--- EXERCISE DESCRIPTION ---
The lines to reproduce from the material below are those from the one containing "deaths that resulted" through the one containing "to retrieve the", both included; write them out exactly and add nothing.

========

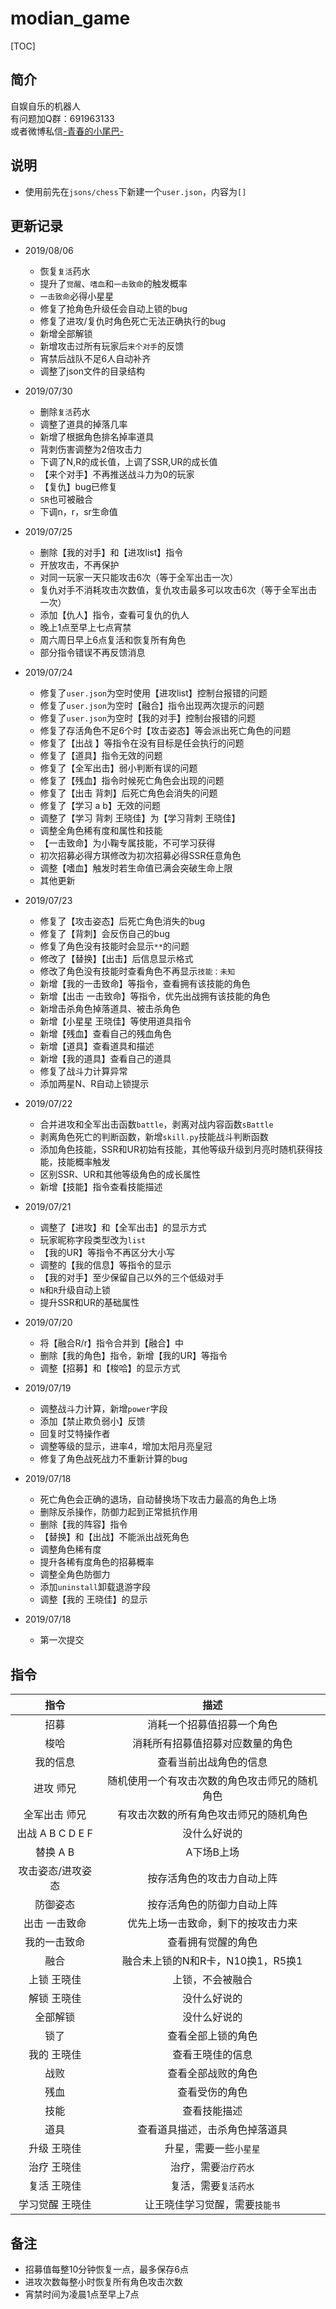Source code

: # modian_game

[TOC]

## 简介
自娱自乐的机器人<br>
有问题加Q群：691963133<br>
或者微博私信[-青春的小尾巴-](https://weibo.com/amber0401)

## 说明
* 使用前先在`jsons/chess`下新建一个`user.json`，内容为`[]`

## 更新记录
* 2019/08/06
  * 恢复`复活`药水
  * 提升了`觉醒`、`嗜血`和`一击致命`的触发概率
  * `一击致命`必得小星星
  * 修复了抢角色升级任会自动上锁的bug
  * 修复了进攻/复仇时角色死亡无法正确执行的bug
  * 新增全部解锁
  * 新增攻击过所有玩家后`来个对手`的反馈
  * 宵禁后战队不足6人自动补齐
  * 调整了json文件的目录结构

* 2019/07/30
  * 删除`复活`药水
  * 调整了道具的掉落几率
  * 新增了根据角色排名掉率道具
  * 背刺伤害调整为2倍攻击力
  * 下调了N,R的成长值，上调了SSR,UR的成长值
  * 【来个对手】不再推送战斗力为0的玩家
  * 【复仇】bug已修复
  * `SR`也可被融合
  * 下调n，r，sr生命值

* 2019/07/25
  * 删除【我的对手】和【进攻list】指令
  * 开放攻击，不再保护
  * 对同一玩家一天只能攻击6次（等于全军出击一次）
  * 复仇对手不消耗攻击次数值，复仇攻击最多可以攻击6次（等于全军出击一次）
  * 添加【仇人】指令，查看可复仇的仇人
  * 晚上1点至早上七点宵禁
  * 周六周日早上6点复活和恢复所有角色
  * 部分指令错误不再反馈消息

* 2019/07/24
  * 修复了`user.json`为空时使用【进攻list】控制台报错的问题
  * 修复了`user.json`为空时【融合】指令出现两次提示的问题
  * 修复了`user.json`为空时【我的对手】控制台报错的问题
  * 修复了存活角色不足6个时【攻击姿态】等会派出死亡角色的问题
  * 修复了【出战 】等指令在没有目标是任会执行的问题
  * 修复了【道具】指令无效的问题
  * 修复了【全军出击】弱小判断有误的问题
  * 修复了【残血】指令时候死亡角色会出现的问题
  * 修复了【出击 背刺】后死亡角色会消失的问题
  * 修复了【学习 a b】无效的问题
  * 调整了【学习 背刺 王晓佳】为【学习背刺 王晓佳】
  * 调整全角色稀有度和属性和技能
  * 【一击致命】为小鞠专属技能，不可学习获得
  * 初次招募必得方琪修改为初次招募必得SSR任意角色
  * 调整【嗜血】触发时若生命值已满会突破生命上限
  * 其他更新

* 2019/07/23
  * 修复了【攻击姿态】后死亡角色消失的bug
  * 修复了【背刺】会反伤自己的bug
  * 修复了角色没有技能时会显示`**`的问题
  * 修改了【替换】【出击】后信息显示格式
  * 修改了角色没有技能时查看角色不再显示`技能：未知`
  * 新增【我的一击致命】等指令，查看拥有该技能的角色
  * 新增【出击 一击致命】等指令，优先出战拥有该技能的角色
  * 新增击杀角色掉落道具、被击杀角色
  * 新增【小星星 王晓佳】等使用道具指令
  * 新增【残血】查看自己的残血角色
  * 新增【道具】查看道具和描述
  * 新增【我的道具】查看自己的道具
  * 修复了战斗力计算异常
  * 添加两星N、R自动上锁提示

* 2019/07/22
  * 合并进攻和全军出击函数`battle`，剥离对战内容函数`sBattle`
  * 剥离角色死亡的判断函数，新增`skill.py`技能战斗判断函数
  * 添加角色技能，SSR和UR初始有技能，其他等级升级到月亮时随机获得技能，技能概率触发
  * 区别SSR、UR和其他等级角色的成长属性
  * 新增【技能】指令查看技能描述

* 2019/07/21
  * 调整了【进攻】和【全军出击】的显示方式
  * 玩家昵称字段类型改为`list`
  * 【我的UR】等指令不再区分大小写
  * 调整的【我的信息】等指令的显示
  * 【我的对手】至少保留自己以外的三个低级对手
  * `N`和`R`升级自动上锁
  * 提升SSR和UR的基础属性

* 2019/07/20
  * 将【融合R/r】指令合并到【融合】中
  * 删除【我的角色】指令，新增【我的UR】等指令
  * 调整【招募】和【梭哈】的显示方式

* 2019/07/19
  * 调整战斗力计算，新增`power`字段
  * 添加【禁止欺负弱小】反馈
  * 回复时艾特操作者
  * 调整等级的显示，进率4，增加太阳月亮皇冠
  * 修复了角色战死战力不重新计算的bug

* 2019/07/18
  * 死亡角色会正确的退场，自动替换场下攻击力最高的角色上场
  * 删除反杀操作，防御力起到正常抵抗作用
  * 删除【我的阵容】指令
  * 【替换】和【出战】不能派出战死角色
  * 调整角色稀有度
  * 提升各稀有度角色的招募概率
  * 调整全角色防御力
  * 添加`uninstall`卸载退游字段
  * 调整【我的 王晓佳】的显示

* 2019/07/18
  * 第一次提交

## 指令
指令 | 描述
:-:|:-:
招募 | 消耗一个招募值招募一个角色
梭哈 | 消耗所有招募值招募对应数量的角色
我的信息 | 查看当前出战角色的信息
进攻 师兄 | 随机使用一个有攻击次数的角色攻击师兄的随机角色
全军出击 师兄 | 有攻击次数的所有角色攻击师兄的随机角色
出战 A B C D E F | 没什么好说的
替换 A B | A下场B上场
攻击姿态/进攻姿态 | 按存活角色的攻击力自动上阵
防御姿态 | 按存活角色的防御力自动上阵
出击 一击致命 | 优先上场一击致命，剩下的按攻击力来
我的一击致命 | 查看拥有觉醒的角色
融合 | 融合未上锁的N和R卡，N10换1，R5换1
上锁 王晓佳 | 上锁，不会被融合
解锁 王晓佳 | 没什么好说的
全部解锁 | 没什么好说的
锁了 | 查看全部上锁的角色
我的 王晓佳 | 查看王晓佳的信息
战败 | 查看全部战败的角色
残血 | 查看受伤的角色
技能 | 查看技能描述
道具 | 查看道具描述，击杀角色掉落道具
升级 王晓佳 | 升星，需要一些`小星星`
治疗 王晓佳 | 治疗，需要`治疗药水`
复活 王晓佳 | 复活，需要`复活药水`
学习觉醒 王晓佳 | 让王晓佳学习觉醒，需要`技能书`

## 备注
- 招募值每整10分钟恢复一点，最多保存6点
- 进攻次数每整小时恢复所有角色攻击次数
- 宵禁时间为凌晨1点至早上7点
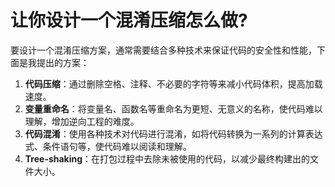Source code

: # 让你设计一个混淆压缩怎么做?

要设计一个混淆压缩方案，通常需要结合多种技术来保证代码的安全性和性能，下面是我提出的方案：

1. **代码压缩**：通过删除空格、注释、不必要的字符等来减小代码体积，提高加载速度。
2. **变量重命名**：将变量名、函数名等重命名为更短、无意义的名称，使代码难以理解，增加逆向工程的难度。
3. **代码混淆**：使用各种技术对代码进行混淆，如将代码转换为一系列的计算表达式、条件语句等，使代码难以阅读和理解。
4. **Tree-shaking**：在打包过程中去除未被使用的代码，以减少最终构建出的文件大小。
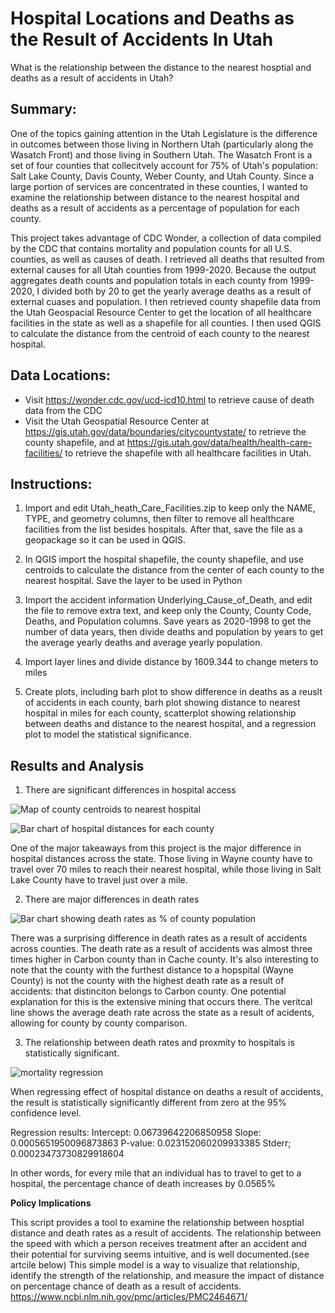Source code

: # Hospital Locations and Deaths as the Result of Accidents In Utah

What is the relationship between the distance to the nearest hosptial and deaths as a result of accidents in Utah? 

## Summary:

One of the topics gaining attention in the Utah Legislature is the difference in outcomes between those living in Northern 
Utah (particularly along the Wasatch Front) and those living in Southern Utah. The Wasatch Front is a set of four counties
that collecitvely account for 75% of Utah's population: Salt Lake County, Davis County, Weber County, and Utah County. Since
a large portion of services are concentrated in these counties, I wanted to examine the relationship between distance to the 
nearest hospital and deaths as a result of accidents as a percentage of population for each county.

This project takes advantage of CDC Wonder, a collection of data compiled by the CDC that contains 
mortality and population counts for all U.S. counties, as well as causes of death. I retrieved all 
deaths that resulted from external causes for all Utah counties from 1999-2020. Because the output 
aggregates death counts and population totals in each county from 1999-2020, I divided both by 20 to 
get the yearly average deaths as a result of external cuases and population. I then retrieved county
shapefile data from the Utah Geospacial Resource Center to get the location of all healthcare facilities
in the state as well as a shapefile for all counties. I then used QGIS to calculate the distance from 
the centroid of each county to the nearest hospital. 

## Data Locations:
- Visit https://wonder.cdc.gov/ucd-icd10.html to retrieve cause of death data from the CDC
- Visit the Utah Geospatial Resource Center at https://gis.utah.gov/data/boundaries/citycountystate/
to retrieve the county shapefile, and at https://gis.utah.gov/data/health/health-care-facilities/ to 
retrieve the shapefile with all healthcare facilities in Utah.

## Instructions: 

1. Import and edit Utah_heath_Care_Facilities.zip to keep only the NAME, TYPE, and geometry columns,
then filter to remove all healthcare facilities from the list besides hospitals. After that, save the 
file as a geopackage so it can be used in QGIS. 

2. In QGIS import the hospital shapefile, the county shapefile, and use centroids to calculate
the distance from the center of each county to the nearest hospital. Save the layer to be used in Python

3. Import the accident information Underlying_Cause_of_Death, and edit the file to remove
extra text, and keep only the County, County Code, Deaths, and Population columns. Save years as 2020-1998 to get the number of data years, then divide deaths and population by years to get the average yearly deaths and average yearly
population. 

4. Import layer lines and divide distance by 1609.344 to change meters to miles

5. Create plots, including barh plot to show difference in deaths as a reuslt of accidents in each
county, barh plot showing distance to nearest hospital in miles for each county, scatterplot
showing relationship between deaths and distance to the nearest hospital, and a regression plot to model the statistical significance. 

## Results and Analysis

1. There are significant differences in hospital access

![Map of county centroids to nearest hospital](hospital_distances_map.png "Map from county centroids to the nearest hospital")

![Bar chart of hospital distances for each county](distance_bar_plot.png "Bar chart showing distance from centoid to nearest hosptial for each county")

One of the major takeaways from this project is the major difference in hospital distances
across the state. Those living in Wayne county have to travel over 70 miles to reach their
nearest hospital, while those living in Salt Lake County have to travel just over a mile. 

2. There are major differences in death rates 

![Bar chart showing death rates as % of county population](death_rates_plot.png "bar chart showing death rates as % of county population")

There was a surprising difference in death rates as a result of accidents across counties.
The death rate as a result of accidents was almost three times higher in Carbon county than
in Cache county. It's also interesting to note that the county with the furthest distance to
a hopspital (Wayne County) is not the county with the highest death rate as a result of accidents: that
distinciton belongs to Carbon county. One potential explanation for this is the extensive 
mining that occurs there. The veritcal line shows the average death rate across the state as a result of acidents, allowing for county by county comparison. 

3. The relationship between death rates and proxmity to hospitals is statistically significant.

![mortality regression](regression.png "Mortality Rate as a Function of Distance")

When regressing effect of hospital distance on deaths a result of accidents, the result is statistically significantly different from zero at the 95% confidence level. 

Regression results: 
Intercept: 0.06739642206850958
Slope: 0.0005651950096873863
P-value: 0.023152060209933385
Stderr; 0.00023473730829918604

In other words, for every mile that an individual has to travel to get to a hospital, the percentage chance of death increases by 0.0565%

**Policy Implications**

This script provides a tool to examine the relationship between hosptial distance and death
rates as a result of accidents. The relationship between the speed with which a person receives treatment after an accident and their potential for surviving seems intuitive, and is well documented.(see artcile below) This simple model is a way to visualize that relationship, identify the strength of the relationship, and measure the impact of distance on percentage chance of death as a result of accidents. 
https://www.ncbi.nlm.nih.gov/pmc/articles/PMC2464671/








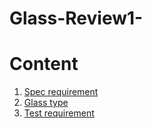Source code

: # Glass-Review1-

<h1> Content</h1>
 <ol>
   <li><a href="2.html">Spec requirement</a></li>
   <li><a href="3.html">Glass type </a></li>
   <li><a href="4.html">Test requirement</a>

</body>
</html>
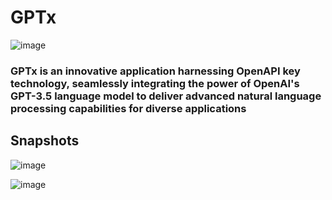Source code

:# GPTx 

![image](https://github.com/Aseem5047/chatgptx/assets/80787027/dc94de05-38b8-4573-9991-dcea7046cb96)

### GPTx is an innovative application harnessing OpenAPI key technology, seamlessly integrating the power of OpenAI's GPT-3.5 language model to deliver advanced natural language processing capabilities for diverse applications

## Snapshots

![image](https://github.com/Aseem5047/chatgptx/assets/80787027/fa977af3-0129-43bc-bfa1-470e28ef1724)

![image](https://github.com/Aseem5047/chatgptx/assets/80787027/aa5cc302-08bc-467b-a52a-75754f612146)





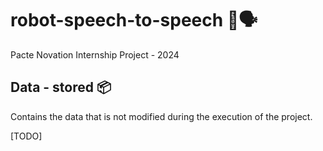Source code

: # robot-speech-to-speech 🤖🗣️
Pacte Novation Internship Project - 2024

## Data - stored 📦
Contains the data that is not modified during the execution of the project.

[TODO]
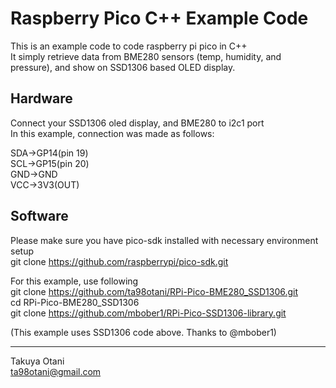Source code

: # Raspberry Pico C++ Example Code 
This is an example code to code raspberry pi pico in C++  
It simply retrieve data from BME280 sensors (temp, humidity, and pressure), and show on SSD1306 based OLED display.  

## Hardware
Connect your SSD1306 oled display, and BME280 to i2c1 port  
In this example, connection was made as follows:  

SDA->GP14(pin 19)  
SCL->GP15(pin 20)  
GND->GND  
VCC->3V3(OUT)  

## Software
Please make sure you have pico-sdk installed with necessary environment setup  
git clone https://github.com/raspberrypi/pico-sdk.git  

For this example, use following     
git clone https://github.com/ta98otani/RPi-Pico-BME280_SSD1306.git  
cd RPi-Pico-BME280_SSD1306  
git clone https://github.com/mbober1/RPi-Pico-SSD1306-library.git  

(This example uses SSD1306 code above.  Thanks to @mbober1)  

--------  
Takuya Otani  
<ta98otani@gmail.com>  


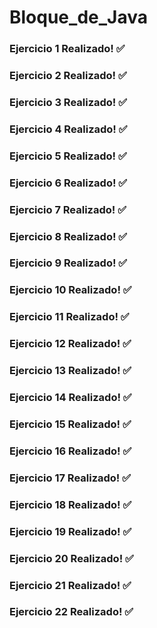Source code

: # Bloque_de_Java

### Ejercicio 1 Realizado! :white_check_mark:
### Ejercicio 2 Realizado! :white_check_mark:
### Ejercicio 3 Realizado! :white_check_mark:
### Ejercicio 4 Realizado! :white_check_mark:
### Ejercicio 5 Realizado! :white_check_mark:
### Ejercicio 6 Realizado! :white_check_mark:
### Ejercicio 7 Realizado! :white_check_mark:
### Ejercicio 8 Realizado! :white_check_mark:
### Ejercicio 9 Realizado! :white_check_mark:
### Ejercicio 10 Realizado! :white_check_mark:
### Ejercicio 11 Realizado! :white_check_mark:
### Ejercicio 12 Realizado! :white_check_mark:
### Ejercicio 13 Realizado! :white_check_mark:
### Ejercicio 14 Realizado! :white_check_mark:
### Ejercicio 15 Realizado! :white_check_mark:
### Ejercicio 16 Realizado! :white_check_mark:
### Ejercicio 17 Realizado! :white_check_mark:
### Ejercicio 18 Realizado! :white_check_mark:
### Ejercicio 19 Realizado! :white_check_mark:
### Ejercicio 20 Realizado! :white_check_mark:
### Ejercicio 21 Realizado! :white_check_mark:
### Ejercicio 22 Realizado! :white_check_mark:
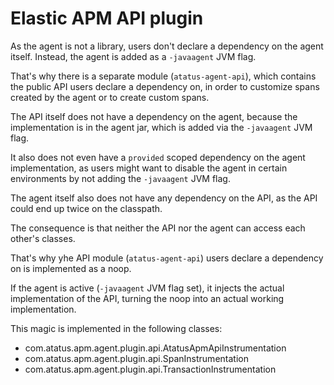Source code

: # Elastic APM API plugin

As the agent is not a library, users don't declare a dependency on the agent itself.
Instead, the agent is added as a `-javaagent` JVM flag.

That's why there is a separate module (`atatus-agent-api`),
which contains the public API users declare a dependency on,
in order to customize spans created by the agent or to create custom spans.

The API itself does not have a dependency on the agent,
because the implementation is in the agent jar,
which is added via the `-javaagent` JVM flag.

It also does not even have a `provided` scoped dependency on the agent implementation,
as users might want to disable the agent in certain environments by not adding the `-javaagent` JVM flag.

The agent itself also does not have any dependency on the API,
as the API could end up twice on the classpath.

The consequence is that neither the API nor the agent can access each other's classes.

That's why yhe API module (`atatus-agent-api`) users declare a dependency on is implemented as a noop.


If the agent is active (`-javaagent` JVM flag set),
it injects the actual implementation of the API,
turning the noop into an actual working implementation.

This magic is implemented in the following classes:
 - com.atatus.apm.agent.plugin.api.AtatusApmApiInstrumentation
 - com.atatus.apm.agent.plugin.api.SpanInstrumentation
 - com.atatus.apm.agent.plugin.api.TransactionInstrumentation
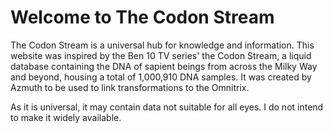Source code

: # Welcome to The Codon Stream
The Codon Stream is a universal hub for knowledge and information. This website was inspired by the Ben 10 TV series' the Codon Stream, a liquid database containing the DNA of sapient beings from across the Milky Way and beyond, housing a total of 1,000,910 DNA samples. It was created by Azmuth to be used to link transformations to the Omnitrix.

As it is universal, it may contain data not suitable for all eyes. I do not intend to make it widely available.
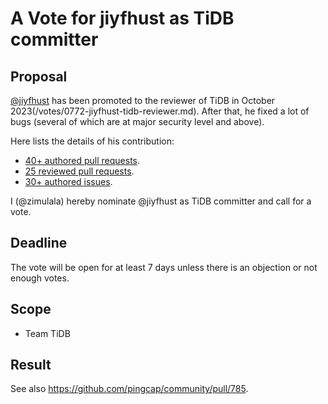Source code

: # A Vote for jiyfhust as TiDB committer

## Proposal

[@jiyfhust](https://github.com/jiyfhust) has been promoted to the reviewer of TiDB in October 2023(/votes/0772-jiyfhust-tidb-reviewer.md). After that, he fixed a lot of bugs (several of which are at major security level and above).

Here lists the details of his contribution:

* [40+ authored pull requests](https://github.com/pingcap/tidb/pulls?q=is%3Apr+author%3Ajiyfhust+is%3Amerged).
* [25 reviewed pull requests](https://github.com/pingcap/tidb/pulls?q=is%3Apr+reviewed-by%3Ajiyfhust).
* [30+ authored issues](https://github.com/pingcap/tidb/issues?q=is%3Aissue+author%3Ajiyfhust).

I (@zimulala) hereby nominate @jiyfhust as TiDB committer and call for a vote.

## Deadline

The vote will be open for at least 7 days unless there is an objection or not enough votes.

## Scope

* Team TiDB

## Result

See also https://github.com/pingcap/community/pull/785.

========

--- SOLUTION ---
deaths that resulted from external causes for all Utah counties from 1999-2020. Because the output 
aggregates death counts and population totals in each county from 1999-2020, I divided both by 20 to 
get the yearly average deaths as a result of external cuases and population. I then retrieved county
shapefile data from the Utah Geospacial Resource Center to get the location of all healthcare facilities
in the state as well as a shapefile for all counties. I then used QGIS to calculate the distance from 
the centroid of each county to the nearest hospital. 

## Data Locations:
- Visit https://wonder.cdc.gov/ucd-icd10.html to retrieve cause of death data from the CDC
- Visit the Utah Geospatial Resource Center at https://gis.utah.gov/data/boundaries/citycountystate/
to retrieve the county shapefile, and at https://gis.utah.gov/data/health/health-care-facilities/ to 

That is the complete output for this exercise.